▶ _WHAT YOU SHOULD DO_:
I need every line that includes the word "final" copied from the material.

▶ _EXCERPTED RECORDS_:
◆ ◆ ◆ ◆ ◆ ◆ ◆

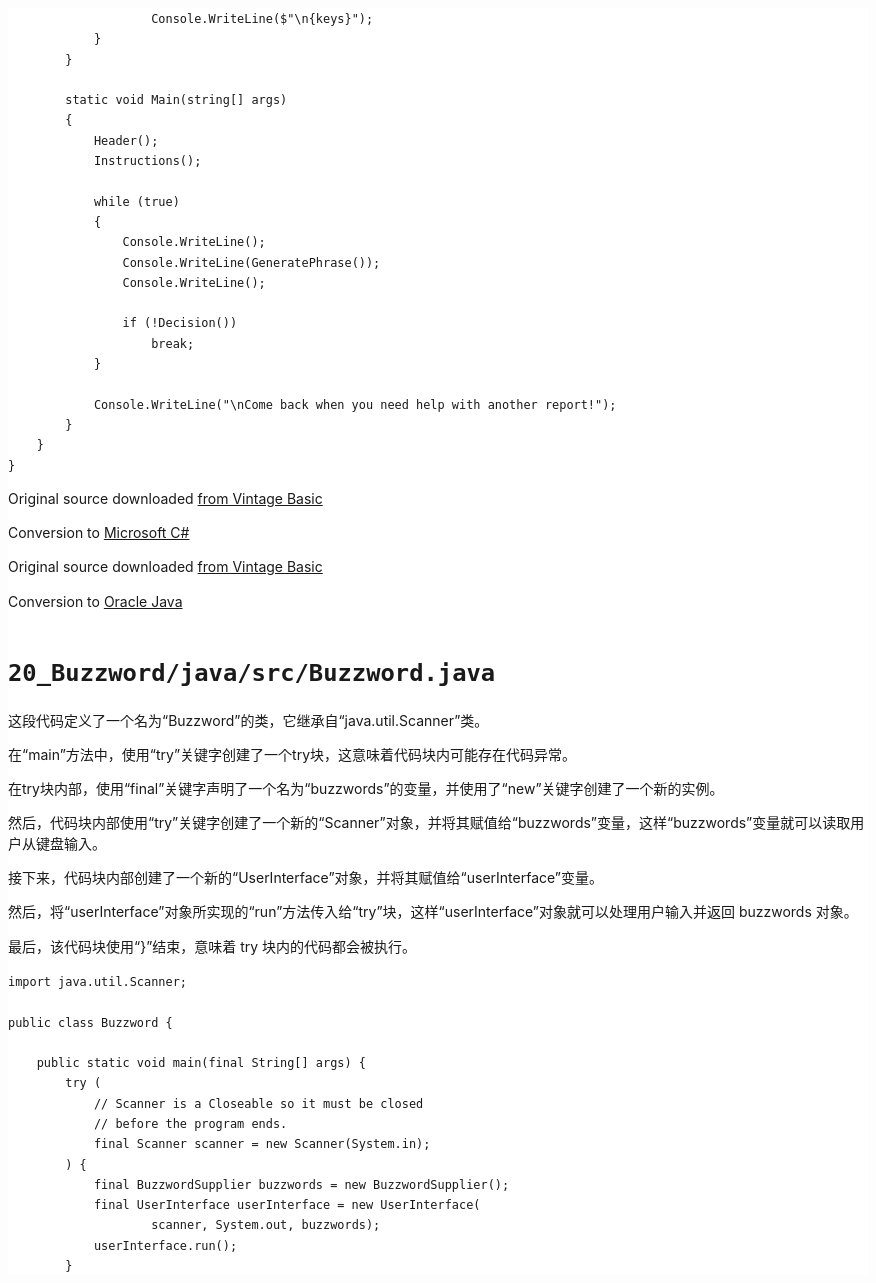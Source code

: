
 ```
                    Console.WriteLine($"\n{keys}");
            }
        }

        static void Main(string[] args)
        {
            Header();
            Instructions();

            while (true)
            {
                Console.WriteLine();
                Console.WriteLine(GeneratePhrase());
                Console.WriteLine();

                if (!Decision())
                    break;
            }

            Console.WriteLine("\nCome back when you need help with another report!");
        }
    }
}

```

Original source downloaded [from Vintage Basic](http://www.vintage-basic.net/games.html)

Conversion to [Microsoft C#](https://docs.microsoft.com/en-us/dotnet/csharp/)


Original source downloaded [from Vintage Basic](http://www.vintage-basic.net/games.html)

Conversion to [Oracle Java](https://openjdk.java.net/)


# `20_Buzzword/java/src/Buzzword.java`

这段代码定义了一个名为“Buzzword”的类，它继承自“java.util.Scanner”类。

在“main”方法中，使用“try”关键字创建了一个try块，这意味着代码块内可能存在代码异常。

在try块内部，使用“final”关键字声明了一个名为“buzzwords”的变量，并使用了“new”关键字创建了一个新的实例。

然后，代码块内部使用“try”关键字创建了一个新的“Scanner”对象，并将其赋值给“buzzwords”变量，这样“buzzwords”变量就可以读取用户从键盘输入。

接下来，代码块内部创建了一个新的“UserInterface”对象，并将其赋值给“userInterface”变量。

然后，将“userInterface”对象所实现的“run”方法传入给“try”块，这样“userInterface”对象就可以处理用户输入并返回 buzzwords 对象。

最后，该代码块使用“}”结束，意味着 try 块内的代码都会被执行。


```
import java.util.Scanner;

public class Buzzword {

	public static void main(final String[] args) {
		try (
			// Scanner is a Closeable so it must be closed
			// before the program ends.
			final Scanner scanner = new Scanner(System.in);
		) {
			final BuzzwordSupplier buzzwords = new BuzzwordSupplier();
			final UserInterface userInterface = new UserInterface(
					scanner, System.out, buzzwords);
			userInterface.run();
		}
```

◆ ◆ ◆ ◆ ◆ ◆ ◆

▶ _ANSWER TO THIS PROBLEM_:
在try块内部，使用“final”关键字声明了一个名为“buzzwords”的变量，并使用了“new”关键字创建了一个新的实例。
	public static void main(final String[] args) {
			final Scanner scanner = new Scanner(System.in);
			final BuzzwordSupplier buzzwords = new BuzzwordSupplier();
			final UserInterface userInterface = new UserInterface(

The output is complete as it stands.